■ WHAT IS EXPECTED
In the data below, find every line with the string "import" and pull it out.

(LISTED RECORDS begins)

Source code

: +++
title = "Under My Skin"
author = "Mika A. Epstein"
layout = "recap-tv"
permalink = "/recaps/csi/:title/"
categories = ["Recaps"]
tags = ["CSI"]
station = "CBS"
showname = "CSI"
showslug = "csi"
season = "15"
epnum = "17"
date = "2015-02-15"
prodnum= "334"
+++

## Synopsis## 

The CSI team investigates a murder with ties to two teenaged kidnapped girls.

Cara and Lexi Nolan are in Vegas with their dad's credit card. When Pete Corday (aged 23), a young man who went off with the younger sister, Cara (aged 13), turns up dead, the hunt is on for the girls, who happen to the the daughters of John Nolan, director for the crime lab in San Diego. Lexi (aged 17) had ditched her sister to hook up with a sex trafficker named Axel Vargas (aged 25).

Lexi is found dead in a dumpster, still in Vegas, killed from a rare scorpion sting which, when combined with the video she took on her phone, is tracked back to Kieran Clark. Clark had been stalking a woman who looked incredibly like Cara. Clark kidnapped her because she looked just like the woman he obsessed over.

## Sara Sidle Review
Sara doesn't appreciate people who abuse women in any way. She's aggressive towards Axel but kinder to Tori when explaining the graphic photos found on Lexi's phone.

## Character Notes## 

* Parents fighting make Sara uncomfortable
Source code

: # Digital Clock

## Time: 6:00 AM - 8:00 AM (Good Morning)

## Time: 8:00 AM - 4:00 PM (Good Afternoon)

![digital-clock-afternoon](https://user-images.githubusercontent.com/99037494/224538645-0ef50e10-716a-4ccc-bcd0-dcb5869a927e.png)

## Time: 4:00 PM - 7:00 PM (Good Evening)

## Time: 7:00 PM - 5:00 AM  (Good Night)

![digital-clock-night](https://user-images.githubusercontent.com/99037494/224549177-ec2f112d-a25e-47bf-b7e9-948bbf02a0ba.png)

(LISTED RECORDS ends)
(LISTED RECORDS begins)

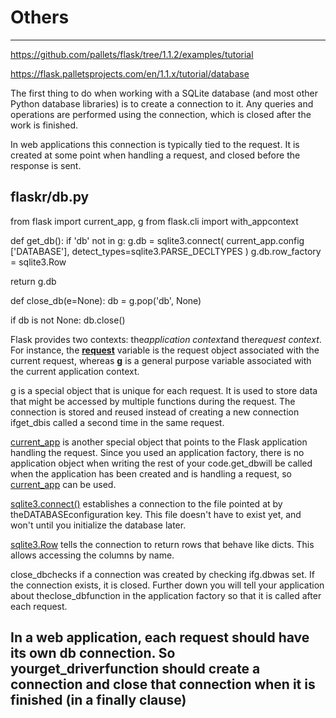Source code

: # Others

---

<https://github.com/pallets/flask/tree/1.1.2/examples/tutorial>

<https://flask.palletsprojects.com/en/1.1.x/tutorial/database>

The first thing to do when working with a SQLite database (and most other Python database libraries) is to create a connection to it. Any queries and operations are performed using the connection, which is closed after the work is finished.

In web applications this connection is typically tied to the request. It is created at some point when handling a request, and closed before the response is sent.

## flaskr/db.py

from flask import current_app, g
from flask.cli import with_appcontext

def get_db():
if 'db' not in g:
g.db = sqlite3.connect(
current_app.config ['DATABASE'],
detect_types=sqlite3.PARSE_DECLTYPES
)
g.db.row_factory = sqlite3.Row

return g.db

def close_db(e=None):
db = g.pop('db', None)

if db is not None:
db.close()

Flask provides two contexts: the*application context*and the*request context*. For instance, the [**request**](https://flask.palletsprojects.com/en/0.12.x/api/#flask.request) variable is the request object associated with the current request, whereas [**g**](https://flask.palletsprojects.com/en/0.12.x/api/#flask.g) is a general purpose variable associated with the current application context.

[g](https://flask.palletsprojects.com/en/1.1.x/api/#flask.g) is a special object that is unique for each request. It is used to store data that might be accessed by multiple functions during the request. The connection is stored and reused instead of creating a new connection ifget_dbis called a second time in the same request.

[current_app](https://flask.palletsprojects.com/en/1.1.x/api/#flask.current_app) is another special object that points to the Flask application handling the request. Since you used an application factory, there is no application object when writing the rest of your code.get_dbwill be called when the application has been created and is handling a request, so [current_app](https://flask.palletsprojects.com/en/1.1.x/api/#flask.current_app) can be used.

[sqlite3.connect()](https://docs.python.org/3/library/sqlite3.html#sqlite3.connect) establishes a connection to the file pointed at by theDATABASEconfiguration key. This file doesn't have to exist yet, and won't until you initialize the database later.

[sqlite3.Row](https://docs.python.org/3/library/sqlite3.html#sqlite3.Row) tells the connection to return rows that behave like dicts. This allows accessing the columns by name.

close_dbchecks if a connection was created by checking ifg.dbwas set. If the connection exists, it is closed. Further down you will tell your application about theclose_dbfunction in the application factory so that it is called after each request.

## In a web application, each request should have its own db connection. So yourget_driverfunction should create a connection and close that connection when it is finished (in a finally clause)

(LISTED RECORDS ends)
(LISTED RECORDS begins)

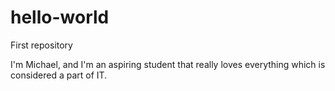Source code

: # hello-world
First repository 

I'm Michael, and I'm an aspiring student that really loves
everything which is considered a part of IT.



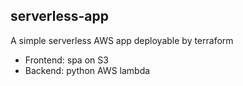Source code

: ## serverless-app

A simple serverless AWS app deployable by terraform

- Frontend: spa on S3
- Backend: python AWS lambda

(LISTED RECORDS ends)

■ THE ANSWER
from flask import current_app, g
from flask.cli import with_appcontext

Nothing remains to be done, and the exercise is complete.